Whole nuts, including peanuts, shouldn't be given to children under five as they can choke on them. As long as there's no history of food allergies or other allergies in your family you can give your baby peanuts once they're six months old as long as they're crushed or ground into peanut butter."
Mamy - some people just take it too far.

Anne - took my brood to the dentist this week, thing 2 has 3 adult back teeth already at five years old.

Bednobs - they just get better, wait till she is talking properly and all of her wonderful questions and theories. Then as she gets older she will become a lovely person and you'll think 'Sugar! We made a great person'.
bed,,,,,,,,,,,,,tell dad to relax :)
yes, to answer your original question, you sound just fine as a parent. You wouldn't demand that guests at a dinner party eat what you put in front of them or starve; why do it to a baby? It will take some inventiveness and guile, but that's a parent's speciality. (OH hated rhubarb but grew up eating it anyway, having been assured it was pink apple.)
oh heck,,,,,,,,,,,,,,,,i deprived my children of nuts until they were over 8years old, ( im not telling them now )
A good 'un. Give her what she will eat.
I still don't give mine nuts- just doesn't occur to me, but I also can't stand the smell of peanut butter. Each to his own, the eldest likes marmite (he had it at nursery) and the others hate it. Some of them them love Nutella (yeuch). Each to his/her own.
ugh, Nutella, that is parental cruelty (though strangely, jno jnr didn't think so)

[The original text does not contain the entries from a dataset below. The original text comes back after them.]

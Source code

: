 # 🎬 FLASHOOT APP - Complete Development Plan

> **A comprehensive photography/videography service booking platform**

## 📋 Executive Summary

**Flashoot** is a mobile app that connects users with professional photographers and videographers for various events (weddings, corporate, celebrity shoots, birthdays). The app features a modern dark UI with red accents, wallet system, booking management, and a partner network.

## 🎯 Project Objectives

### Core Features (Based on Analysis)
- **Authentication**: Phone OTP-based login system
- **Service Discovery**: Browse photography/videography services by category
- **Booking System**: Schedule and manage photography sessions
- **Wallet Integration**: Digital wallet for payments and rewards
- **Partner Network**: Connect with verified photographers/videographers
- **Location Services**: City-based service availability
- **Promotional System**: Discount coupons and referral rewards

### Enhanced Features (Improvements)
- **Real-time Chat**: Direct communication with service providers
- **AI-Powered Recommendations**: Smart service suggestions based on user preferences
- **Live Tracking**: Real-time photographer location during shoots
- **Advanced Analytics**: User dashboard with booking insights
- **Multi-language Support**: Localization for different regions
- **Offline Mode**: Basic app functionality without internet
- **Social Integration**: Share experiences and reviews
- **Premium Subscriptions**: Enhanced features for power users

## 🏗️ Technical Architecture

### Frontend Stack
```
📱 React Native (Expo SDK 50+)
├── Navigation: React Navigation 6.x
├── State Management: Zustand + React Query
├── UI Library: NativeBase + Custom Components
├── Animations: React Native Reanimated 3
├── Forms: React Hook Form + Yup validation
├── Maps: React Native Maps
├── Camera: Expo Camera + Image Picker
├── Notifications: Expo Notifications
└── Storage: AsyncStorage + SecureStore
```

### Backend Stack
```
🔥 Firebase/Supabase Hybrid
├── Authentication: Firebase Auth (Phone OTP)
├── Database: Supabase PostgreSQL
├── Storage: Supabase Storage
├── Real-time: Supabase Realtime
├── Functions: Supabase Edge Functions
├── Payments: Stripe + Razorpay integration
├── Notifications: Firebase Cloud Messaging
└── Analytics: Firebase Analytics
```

I was forced to eat what was put on my plate as a child and my father god bless him, would stand over me a force vegetables down my throat a nd I would cry every nip preventing. Dinner times were a nightmare for me. I'm 60 and still won't eat my vege or try certain things. With my own kids I did not force them to eat things they didn't like. I did try and encourage them to try different things but if they wouldn't then that was ok. Today they are adults and eat just about anything. They eat veges are adventurous with food. So I agree with the don't force the issue principle.